Cependant, la crise se poursuit…
Toutefois, les deux chaînes du pôle audiovisuel public continuent de s’enfoncer dans la crise financière malgré les chiffres de l’audience. En tout cas, c’est ce qui ressort du rapport sur les entreprises et les établissements publics accompagnant le projet de loi de Finances 2021. Rappelons qu’en janvier 2020, le président de la Cour des comptes avait alerté sur la situation « grave » du secteur et préconisé l’accélération du regroupement de ses composantes au sein d’un « pôle public unifié ».

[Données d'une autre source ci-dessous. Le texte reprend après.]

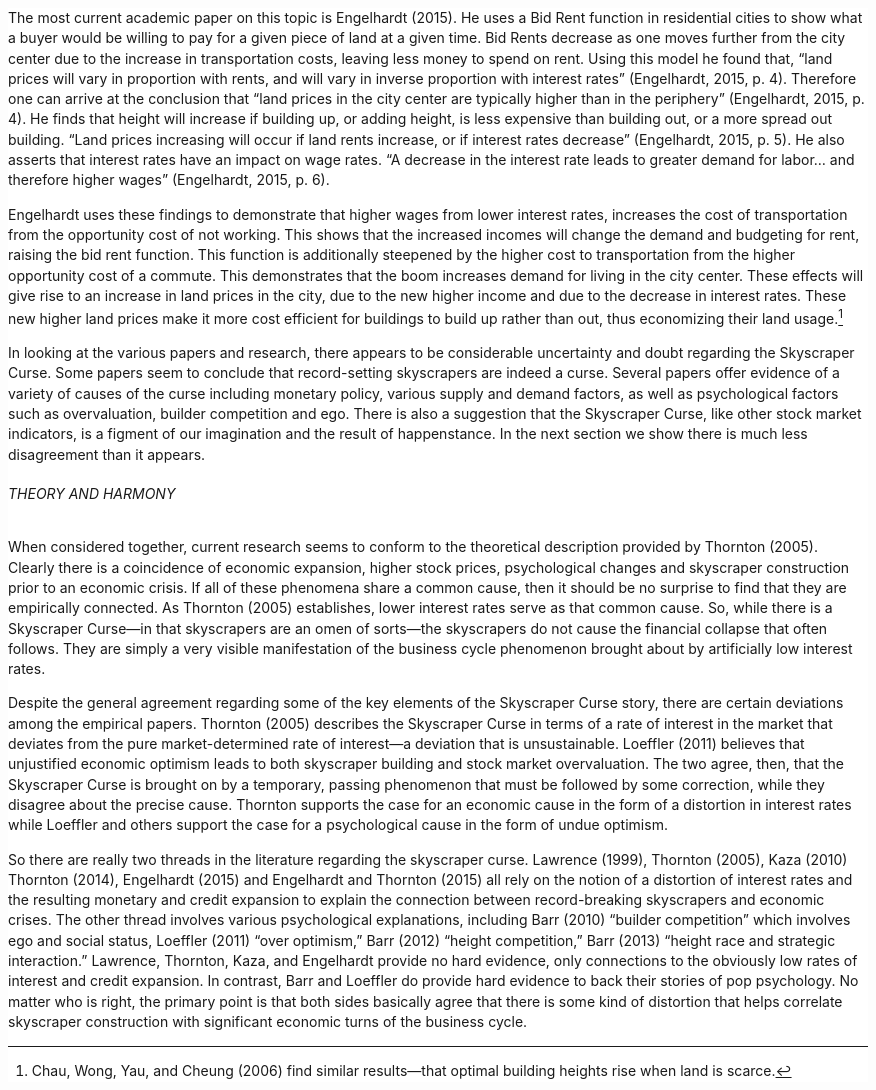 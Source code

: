 The most current academic paper on this topic is Engelhardt (2015). He uses a Bid Rent function in residential cities to show what a buyer would be willing to pay for a given piece of land at a given time. Bid Rents decrease as one moves further from the city center due to the increase in transportation costs, leaving less money to spend on rent. Using this model he found that, “land prices will vary in proportion with rents, and will vary in inverse proportion with interest rates” (Engelhardt, 2015, p. 4). Therefore one can arrive at the conclusion that “land prices in the city center are typically higher than in the periphery” (Engelhardt, 2015, p. 4). He finds that height will increase if building up, or adding height, is less expensive than building out, or a more spread out building. “Land prices increasing will occur if land rents increase, or if interest rates decrease” (Engelhardt, 2015, p. 5). He also asserts that interest rates have an impact on wage rates. “A decrease in the interest rate leads to greater demand for labor… and therefore higher wages” (Engelhardt, 2015, p. 6).

Engelhardt uses these findings to demonstrate that higher wages from lower interest rates, increases the cost of transportation from the opportunity cost of not working. This shows that the increased incomes will change the demand and budgeting for rent, raising the bid rent function. This function is additionally steepened by the higher cost to transportation from the higher opportunity cost of a commute. This demonstrates that the boom increases demand for living in the city center. These effects will give rise to an increase in land prices in the city, due to the new higher income and due to the decrease in interest rates. These new higher land prices make it more cost efficient for buildings to build up rather than out, thus economizing their land usage.[^5]

In looking at the various papers and research, there appears to be considerable uncertainty and doubt regarding the Skyscraper Curse. Some papers seem to conclude that record-setting skyscrapers are indeed a curse. Several papers offer evidence of a variety of causes of the curse including monetary policy, various supply and demand factors, as well as psychological factors such as overvaluation, builder competition and ego. There is also a suggestion that the Skyscraper Curse, like other stock market indicators, is a figment of our imagination and the result of happenstance. In the next section we show there is much less disagreement than it appears.

###### THEORY AND HARMONY

When considered together, current research seems to conform to the theoretical description provided by Thornton (2005). Clearly there is a coincidence of economic expansion, higher stock prices, psychological changes and skyscraper construction prior to an economic crisis. If all of these phenomena share a common cause, then it should be no surprise to find that they are empirically connected. As Thornton (2005) establishes, lower interest rates serve as that common cause. So, while there is a Skyscraper Curse—in that skyscrapers are an omen of sorts—the skyscrapers do not cause the financial collapse that often follows. They are simply a very visible manifestation of the business cycle phenomenon brought about by artificially low interest rates.

Despite the general agreement regarding some of the key elements of the Skyscraper Curse story, there are certain deviations among the empirical papers. Thornton (2005) describes the Skyscraper Curse in terms of a rate of interest in the market that deviates from the pure market-determined rate of interest—a deviation that is unsustainable. Loeffler (2011) believes that unjustified economic optimism leads to both skyscraper building and stock market overvaluation. The two agree, then, that the Skyscraper Curse is brought on by a temporary, passing phenomenon that must be followed by some correction, while they disagree about the precise cause. Thornton supports the case for an economic cause in the form of a distortion in interest rates while Loeffler and others support the case for a psychological cause in the form of undue optimism.

So there are really two threads in the literature regarding the skyscraper curse. Lawrence (1999), Thornton (2005), Kaza (2010) Thornton (2014), Engelhardt (2015) and Engelhardt and Thornton (2015) all rely on the notion of a distortion of interest rates and the resulting monetary and credit expansion to explain the connection between record-breaking skyscrapers and economic crises. The other thread involves various psychological explanations, including Barr (2010) “builder competition” which involves ego and social status, Loeffler (2011) “over optimism,” Barr (2012) “height competition,” Barr (2013) “height race and strategic interaction.” Lawrence, Thornton, Kaza, and Engelhardt provide no hard evidence, only connections to the obviously low rates of interest and credit expansion. In contrast, Barr and Loeffler do provide hard evidence to back their stories of pop psychology. No matter who is right, the primary point is that both sides basically agree that there is some kind of distortion that helps correlate skyscraper construction with significant economic turns of the business cycle.


[^1]: Elizabeth Boyle is a former intern with the Mises Institute. Lucas Engelhardt (lengelha@kent.edu) is Associate Professor of Economics at Kent State University, Stark Campus. Mark Thornton (mthornton@mises.org) is Senior Fellow at the Ludwig von Mises Institute and teaches at Auburn University.
[^2]: Artificially low interest rates occur when actual rates are below levels that would have existed if they were solely determined by market forces. As such, pure market rates are not observable and are difficult to estimate although you can get some sense of their effect by examining data on total lending in the economy.
[^3]: In the event that interest rates are not allowed to return to higher market-determined levels, keeping interest rates from rising requires a commitment to expanding the money supply at an increasing rate—which runs the risk of hyperinflation.
[^4]: Helsley and Strange (2008) had previously presented a game-theoretic model for skyscraper height, which suggests the hypothesis that Barr (2010b) is testing.
[^5]: Chau, Wong, Yau, and Cheung (2006) find similar results—that optimal building heights rise when land is scarce.
[^6]: Thornton (2014) claims that ground breaking dates should be used as for a “skyscraper alert” for future economic trouble and that record-breaking dates should be used for “skyscraper signals” that suggest economic danger is imminent.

Par ailleurs, la SNRT a enregistré en 2019 un résultat d’exploitation de -4 millions de dirhams et les résultats financiers et net ont été respectivement de 2 millions de dirhams et 5 millions de dirhams, selon nos confrères de Medias24. Pendant la même année, 2M a enregistré un chiffre d’affaires en diminution de 18% par rapport à 2018 et un résultat net déficitaire de -15 millions de dirhams, portant ainsi les pertes cumulées à 873 millions de dirhams pour un capital social de 359 millions de dirhams. Rappelons qu’aucun contrat programme n’a été signé depuis 2012.
Comment faire face à cette crise sociale et économique ? Le ministre El Ferdaous préconise « la réforme des établissements et des entreprises publics » qui constitue une opportunité pour le gouvernement de mettre en œuvre un certain nombre de réformes structurelles.